Collect each line of the records containing the string "Thus".

:: EXCERPTED RECORDS

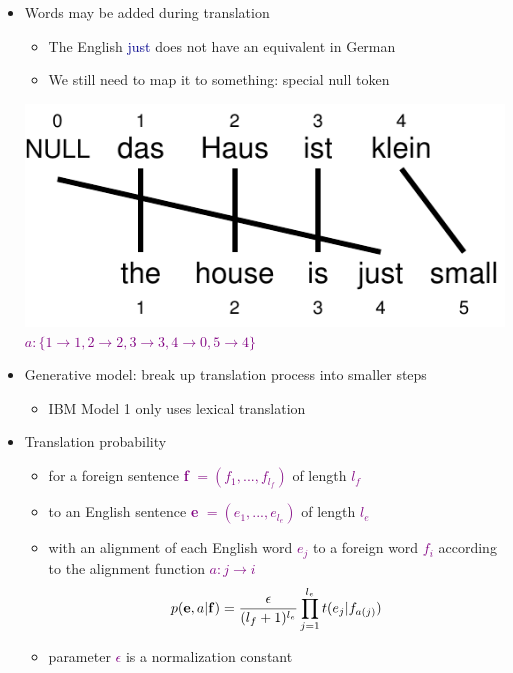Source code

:\documentclass[landscape]{slides}
\newcommand{\example}[1]{\textcolor{darkblue}{\rm #1}}
\newcommand{\maths}[1]{\textcolor{purple}{#1}}
\begin{document}
\begin{itemize}
\item Words may be added during translation
\begin{itemize}
\item The English \example{just} does not have an equivalent in German
\item We still need to map it to something: special {\sc null} token
\end{itemize}
\begin{center}
\includegraphics[scale=1.5]{haus-ist-klein-alignment-nullgen.pdf}\\[10mm]
\maths{$a: \{ 1 \rightarrow 1, 2 \rightarrow 2, 3 \rightarrow 3, 4 \rightarrow 0, 5 \rightarrow 4 \} $}
\end{center}
\end{itemize}


\begin{itemize}
\item Generative model: break up translation process into smaller steps
\begin{itemize} \vspace{-3mm}
\item IBM Model 1 only uses lexical translation
\end{itemize} 
\item Translation probability 
\begin{itemize} \vspace{-3mm}
\item for a foreign sentence \maths{{\bf f} $= (f_1, ..., f_{l_f})$} of length  \maths{$l_f$}
\item to an English sentence  \maths{{\bf e} $= (e_1, ..., e_{l_e})$} of length  \maths{$l_e$} 
\item with an alignment of each English word  \maths{$e_j$} to a foreign word  \maths{$f_i$} according to the alignment function  \maths{$a: j \rightarrow i$}
 \maths{\begin{equation*}
p({\bf e},a|{\bf f}) = 
\frac{\epsilon}{(l_f+1)^{l_e}} \prod_{j=1}^{l_e} t(e_j|f_{a(j)})
\end{equation*}}
\item parameter  \maths{$\epsilon$} is a normalization constant
\end{itemize}
\end{itemize}
\end{document}
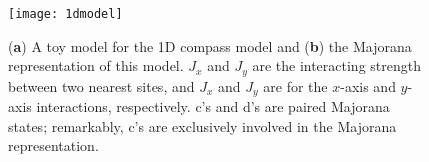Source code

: \documentclass[twocolumn,floats,superscriptaddress]{revtex4}
\begin{document}


\begin{figure}[H]
\centering
\texttt{[image: 1dmodel]}
\caption{ ({\bf a}) A toy model for the 1D compass model and ({\bf b}) the Majorana representation of this model. $J_{x}$ and $J_{y}$ are the interacting strength between two nearest sites, and $J_x$ and $J_y$ are for the $x$-axis and $y$-axis interactions, respectively. {c's and d's} are paired Majorana states; remarkably, c's are exclusively involved in the Majorana representation.} %
\label{figtoy1}
\end{figure}
\end{document}
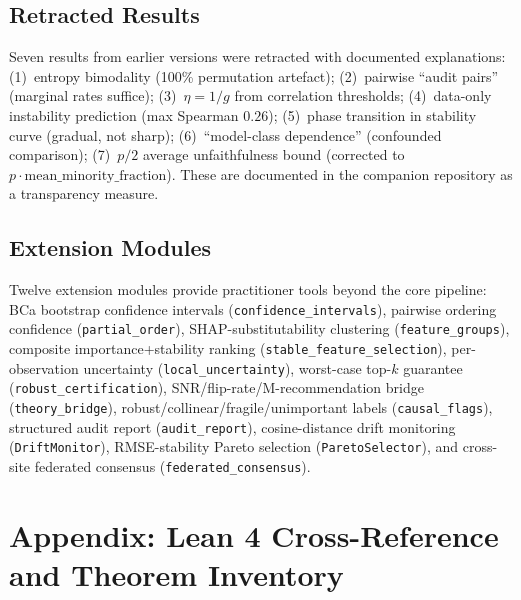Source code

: \documentclass[11pt,a4paper]{article}
\begin{document}
\subsection{Retracted Results}

Seven results from earlier versions were retracted with documented explanations:
(1)~entropy bimodality (100\% permutation artefact);
(2)~pairwise ``audit pairs'' (marginal rates suffice);
(3)~$\eta = 1/g$ from correlation thresholds;
(4)~data-only instability prediction (max Spearman $0.26$);
(5)~phase transition in stability curve (gradual, not sharp);
(6)~``model-class dependence'' (confounded comparison);
(7)~$p/2$ average unfaithfulness bound (corrected to $p \cdot \text{mean\_minority\_fraction}$).
These are documented in the companion repository as a transparency measure.

\subsection{Extension Modules}

Twelve extension modules provide practitioner tools beyond the core pipeline: BCa bootstrap confidence intervals (\texttt{confidence\_intervals}), pairwise ordering confidence (\texttt{partial\_order}), SHAP-substitutability clustering (\texttt{feature\_groups}), composite importance+stability ranking (\texttt{stable\_feature\_selection}), per-observation uncertainty (\texttt{local\_uncertainty}), worst-case top-$k$ guarantee (\texttt{robust\_certification}), SNR/flip-rate/M-recommendation bridge (\texttt{theory\_bridge}), robust/collinear/fragile/unimportant labels (\texttt{causal\_flags}), structured audit report (\texttt{audit\_report}), cosine-distance drift monitoring (\texttt{DriftMonitor}), RMSE-stability Pareto selection (\texttt{ParetoSelector}), and cross-site federated consensus (\texttt{federated\_consensus}).

\newpage
\section*{Appendix: Lean 4 Cross-Reference and Theorem Inventory}



\end{document}
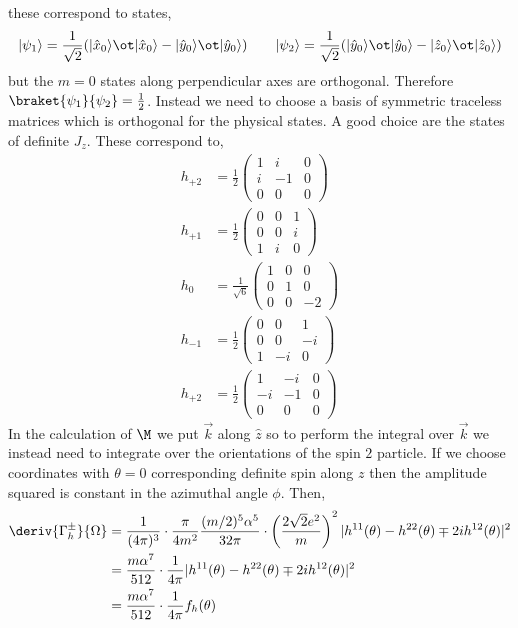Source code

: \documentclass[12pt]{article}
\DeclarePairedDelimiter\ket{\lvert}{\rangle}
\begin{document}
these correspond to states,
\[ \ket{\psi_1} = \frac{1}{\sqrt{2}} (\ket{\hat{x}_0} \ot \ket{\hat{x}_0} - \ket{\hat{y}_0} \ot \ket{\hat{y}_0}) \quad \quad \ket{\psi_2} = \frac{1}{\sqrt{2}} (\ket{\hat{y}_0} \ot \ket{\hat{y}_0} - \ket{\hat{z}_0} \ot \ket{\hat{z}_0}) \]
but the $m = 0$ states along perpendicular axes are orthogonal. Therefore $\braket{\psi_1}{\psi_2} = \frac{1}{2}$. Instead we need to choose a basis of symmetric traceless matrices which is orthogonal for the physical states. A good choice are the states of definite $J_z$. These correspond to,
\begin{align*}
h_{+2} & = 
\frac{1}{2} \begin{pmatrix}
1 & i & 0
\\
i & -1 & 0
\\
0 & 0 & 0
\end{pmatrix}
\\
h_{+1} & = 
\frac{1}{2} \begin{pmatrix}
0 & 0 & 1
\\
0 & 0 & i
\\
1 & i & 0
\end{pmatrix}
\\
h_{0} & = 
\frac{1}{\sqrt{6}} \begin{pmatrix}
1 & 0 & 0
\\
0 & 1 & 0
\\
0 & 0 & -2
\end{pmatrix}
\\
h_{-1} & = 
\frac{1}{2} \begin{pmatrix}
0 & 0 & 1
\\
0 & 0 & -i
\\
1 & -i & 0
\end{pmatrix}
\\
h_{+2} & = 
\frac{1}{2} \begin{pmatrix}
1 & -i & 0
\\
-i & -1 & 0
\\
0 & 0 & 0
\end{pmatrix}
\end{align*}
In the calculation of $\M$ we put $\vec{k}$ along $\hat{z}$ so to perform the integral over $\vec{k}$ we instead need to integrate over the orientations of the spin $2$ particle. If we choose coordinates with $\theta = 0$ corresponding definite spin along $z$ then the amplitude squared is constant in the azimuthal angle $\phi$. Then,
\begin{align*}
\deriv{\Gamma_{h}^{\pm}}{\Omega} &= \frac{1}{(4 \pi)^3} \cdot \frac{\pi}{4m^2}  \frac{(m/2)^5 \alpha^5}{32 \pi}  \cdot \left( \frac{2 \sqrt{2} e^2}{m} \right)^2  |h^{11}(\theta) - h^{22}(\theta) \mp 2 i h^{12}(\theta)|^2
\\
& = \frac{m \alpha^7}{512} \cdot \frac{1}{4 \pi} |h^{11}(\theta) - h^{22}(\theta) \mp 2 i h^{12}(\theta)|^2 
\\
& = \frac{m \alpha^7}{512} \cdot \frac{1}{4 \pi} f_h(\theta)
\end{align*}
\end{document}
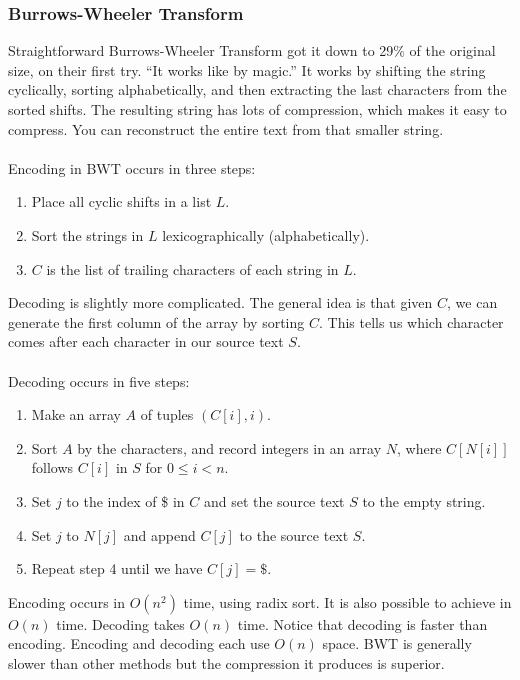 \documentclass[]{article}
\theoremstyle{definition}
\newcommand{\lecture}[1]{\marginpar{{\footnotesize $\leftarrow$ \underline{#1}}}}
\begin{document}
			\subsubsection{Burrows-Wheeler Transform}
				Straightforward Burrows-Wheeler Transform got it down to 29\% of the original size, on their first try. ``It works like by magic.'' It works by shifting the string cyclically, sorting alphabetically, and then extracting the last characters from the sorted shifts. The resulting string has lots of compression, which makes it easy to compress. You can reconstruct the entire text from that smaller string.
				\\ \\
				Encoding in BWT occurs in three steps: \lecture{April 2, 2013}
					\begin{enumerate}
						\item Place all cyclic shifts in a list $L$.
						\item Sort the strings in $L$ lexicographically (alphabetically).
						\item $C$ is the list of trailing characters of each string in $L$.
					\end{enumerate}

				Decoding is slightly more complicated. The general idea is that given $C$, we can generate the first column of the array by sorting $C$. This tells us which character comes after each character in our source text $S$.
				\\ \\
				Decoding occurs in five steps:
				\begin{enumerate}
					\item Make an array $A$ of tuples $(C[i], i)$.
					\item Sort $A$ by the characters, and record integers in an array $N$, where $C[N[i]]$ follows $C[i]$ in $S$ for $0 \le i < n$.
					\item Set $j$ to the index of \$ in $C$ and set the source text $S$ to the empty string.
					\item Set $j$ to $N[j]$ and append $C[j]$ to the source text $S$.
					\item Repeat step 4 until we have $C[j] = \$$.
				\end{enumerate}

				Encoding occurs in $O(n^2)$ time, using radix sort. It is also possible to achieve in $O(n)$ time. Decoding takes $O(n)$ time. Notice that decoding is faster than encoding. Encoding and decoding each use $O(n)$ space. BWT is generally slower than other methods but the compression it produces is superior.
\end{document}
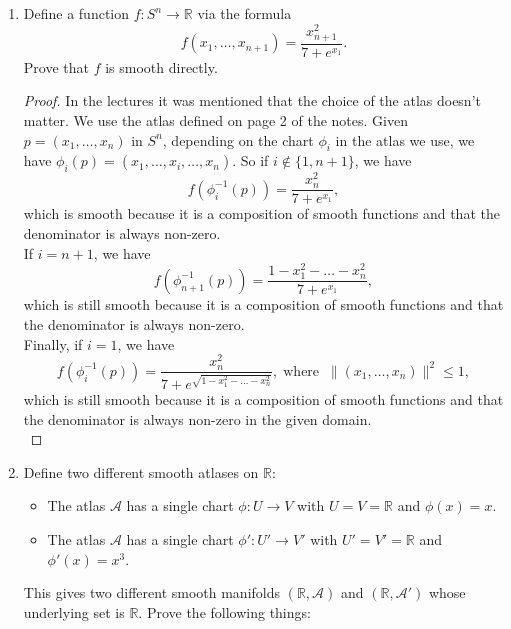 \documentclass{article}
\begin{document}
\begin{enumerate}[label={\bf Q\arabic*:}]
  \item Define a function $f:S^n\rightarrow\mathbb{R}$ via the formula
    \begin{equation*}
      f(x_1,\ldots,x_{n+1}) = \frac{x_{n+1}^2}{7+e^{x_1}}.
    \end{equation*}
    Prove that $f$ is smooth directly.

    \begin{proof}
      In the lectures it was mentioned that the choice of the atlas doesn't
      matter. We use the atlas defined on page 2 of the notes. Given
      $p=(x_1,\ldots,x_n)$ in $S^n$, depending on the chart $\phi_i$ in the
      atlas we use, we have $\phi_i(p)=(x_1,\ldots,\hat{x_i},\ldots,x_n)$.
      So if $i\not\in\{1,n+1\}$, we have
      \begin{equation*}
        f(\phi_i^{-1}(p)) = \frac{x_{n}^2}{7+e^{x_1}},
      \end{equation*}
      which is smooth because it is a composition of smooth functions and
      that the denominator is always non-zero. \\

      If $i=n+1$, we have
      \begin{equation*}
        f(\phi_{n+1}^{-1}(p)) = \frac{1-x_1^2-\ldots-x_n^2}{7+e^{x_1}},
      \end{equation*}
      which is still smooth because it is a composition of smooth functions
      and that the denominator is always non-zero. \\

      Finally, if $i=1$, we have
      \begin{equation*}
        f(\phi_i^{-1}(p)) =
        \frac{x_{n}^2}{7+e^{\sqrt{1-x_1^2-\ldots-x_n^2}}},\;
        \text{where}\;\; \|(x_1,\ldots,x_n)\|^2\leq1,
      \end{equation*}
      which is still smooth because it is a composition of smooth functions
      and that the denominator is always non-zero in the given domain. \\
    \end{proof}

  \item Define two different smooth atlases on $\mathbb{R}$:
    \begin{itemize}
      \item The atlas $\mathcal{A}$ has a single chart $\phi:U\rightarrow
        V$ with $U=V=\mathbb{R}$ and $\phi(x)=x$.
      \item The atlas $\mathcal{A}$ has a single chart
        $\phi':U'\rightarrow V'$ with $U'=V'=\mathbb{R}$ and
        $\phi'(x)=x^3$.
    \end{itemize}
    This gives two different smooth manifolds $(\mathbb{R},\mathcal{A})$
    and $(\mathbb{R},\mathcal{A}')$ whose underlying set is $\mathbb{R}$.
    Prove the following things:


\end{enumerate}
\end{document}
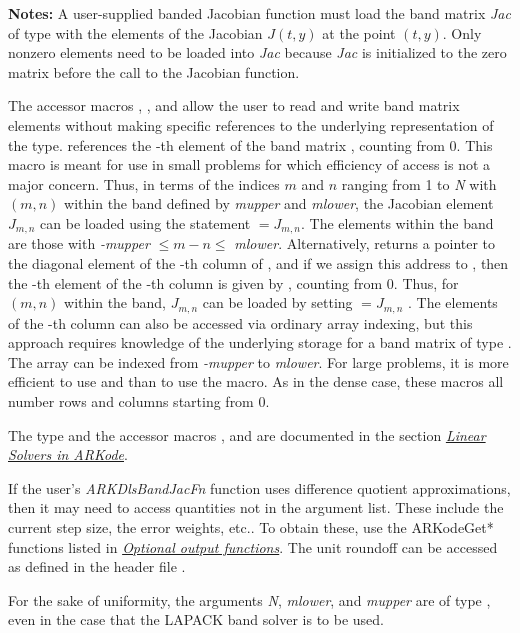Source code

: \documentclass[letterpaper,10pt,english]{sphinxmanual}
\begin{document}
\begin{fulllineitems}
\textbf{Notes:} A user-supplied banded Jacobian function must load the band
matrix \emph{Jac} of type  with the elements of the Jacobian
$J(t,y)$ at the point $(t,y)$. Only nonzero elements
need to be loaded into \emph{Jac} because \emph{Jac} is initialized to
the zero matrix before the call to the Jacobian function.

The accessor macros , , and
 allow the user to read and write band matrix
elements without making specific references to the underlying
representation of the  type.  
references the -th element of the band matrix ,
counting from 0. This macro is meant for use in small problems for
which efficiency of access is not a major concern. Thus, in terms
of the indices $m$ and $n$ ranging from 1 to \emph{N} with
$(m, n)$ within the band defined by \emph{mupper} and
\emph{mlower}, the Jacobian element $J_{m,n}$ can be loaded
using the statement  $=
J_{m,n}$. The elements within the band are those with \emph{-mupper}
$\le m-n \le$ \emph{mlower}.  Alternatively, 
returns a pointer to the diagonal element of the -th column of
, and if we assign this address to , then
the -th element of the -th column is given by
, counting from 0. Thus, for
$(m,n)$ within the band, $J_{m,n}$ can be loaded by
setting  $= J_{m,n}$ . The elements of the -th column can
also be accessed via ordinary array indexing, but this approach
requires knowledge of the underlying storage for a band matrix of
type . The array  can be indexed from
\emph{-mupper} to \emph{mlower}. For large problems, it is more efficient
to use  and  than to use the
 macro. As in the dense case, these macros all number
rows and columns starting from 0.

The  type and the accessor macros ,
 and  are documented in the section
{\hyperref[linear_solvers/index:linearsolvers]{\emph{Linear Solvers in ARKode}}}.

If the user's \emph{ARKDlsBandJacFn} function uses difference quotient
approximations, then it may need to access quantities not in the
argument list.  These include the current step size, the error
weights, etc.. To obtain these, use the ARKodeGet* functions
listed in {\hyperref[c_interface/User_callable:cinterface-optionaloutputs]{\emph{Optional output functions}}}. The unit roundoff
can be accessed as  defined in the header file
.

For the sake of uniformity, the arguments \emph{N}, \emph{mlower}, and
\emph{mupper} are of type , even in the case that the
LAPACK band solver is to be used.

\end{fulllineitems}
\end{document}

::::

_TASK SOLUTION_
which efficiency of access is not a major concern. Thus, in terms
, counting from 0. Thus, for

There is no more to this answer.